Quality-control monitoring¶
Quality-control problems often involve several measurements per item. A part can look acceptable on every individual measurement but still be unusual in the joint feature space.
Result at a glance¶
The diagnostic report flags about 13.4% of observations at the chosen threshold and reports heavy-tail/QQ warnings. This is an example where the recommendations are as important as the raw outlier labels.
What the data represent¶
The example simulates a small multivariate production process with abnormal items and heavy-tailed deviations.
Why this estimator¶
FastMCD plus DiagnosticReport. The estimator gives robust distances; the report explains whether the threshold and covariance geometry look trustworthy.
Reproduce the result¶
python examples/use_case_quality_control.py
Output from the run¶
Robust diagnostic report: FastMCD
n_samples=500, n_features=4, alpha=0.975
detected_fraction=0.1340, threshold=11.1433
radial_kurtosis=5.2420, qq_tail_deviation=3.8966
condition_number=5.798, max_distance=88.9446
support_fraction=0.8800
effective_support_fraction=0.5040
recommendations:
- Heavy tails detected: compare FastMCD with RegularizedTyler and inspect QQ diagnostics.
- Large detected fraction for the chosen alpha: consider threshold="empirical" or set a contamination prior.
- QQ tail deviation is large: tail behavior is far from Gaussian; use empirical thresholds for anomaly detection.
saved diagnostics to results/use_cases/quality_control
Figures and diagnostics¶
How to read the result¶
Start with the recommendations.

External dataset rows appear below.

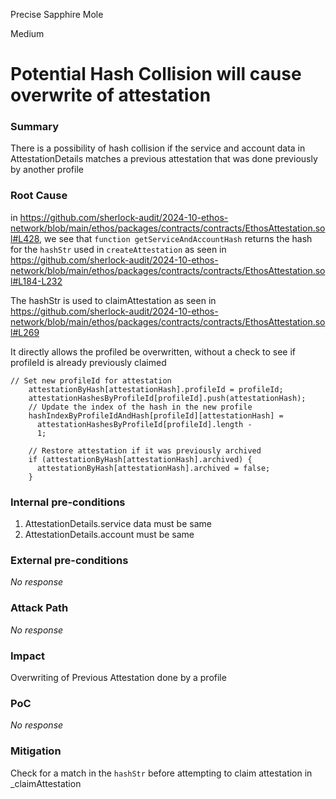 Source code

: Precise Sapphire Mole

Medium

# Potential Hash Collision will cause overwrite of attestation

### Summary

There is a possibility of hash collision if the service and account data in AttestationDetails matches a previous attestation that was done previously by another profile

### Root Cause

in https://github.com/sherlock-audit/2024-10-ethos-network/blob/main/ethos/packages/contracts/contracts/EthosAttestation.sol#L428, we see that `function getServiceAndAccountHash` returns the hash for the `hashStr` used in `createAttestation` as seen in  https://github.com/sherlock-audit/2024-10-ethos-network/blob/main/ethos/packages/contracts/contracts/EthosAttestation.sol#L184-L232

The hashStr is used to claimAttestation as seen in https://github.com/sherlock-audit/2024-10-ethos-network/blob/main/ethos/packages/contracts/contracts/EthosAttestation.sol#L269

It directly allows the profiled be overwritten, without a check to see if profileId is already previously claimed
```solidity
// Set new profileId for attestation
    attestationByHash[attestationHash].profileId = profileId;
    attestationHashesByProfileId[profileId].push(attestationHash);
    // Update the index of the hash in the new profile
    hashIndexByProfileIdAndHash[profileId][attestationHash] =
      attestationHashesByProfileId[profileId].length -
      1;

    // Restore attestation if it was previously archived
    if (attestationByHash[attestationHash].archived) {
      attestationByHash[attestationHash].archived = false;
    }
```

### Internal pre-conditions

1) AttestationDetails.service data must be same
2) AttestationDetails.account must be same

### External pre-conditions

_No response_

### Attack Path

_No response_

### Impact

Overwriting of Previous Attestation done by a profile

### PoC

_No response_

### Mitigation

Check for a match in the `hashStr` before attempting to claim attestation in _claimAttestation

Here the report says the detected fraction is large and the tail deviates from Gaussian behavior, so empirical thresholds or a contamination prior are preferable to blind chi-square cutoffs.
What this does not prove¶
Quality-control thresholds should be tied to inspection capacity, scrap cost, and historical defect labels. The robust distance is a ranking signal, not a substitute for process knowledge.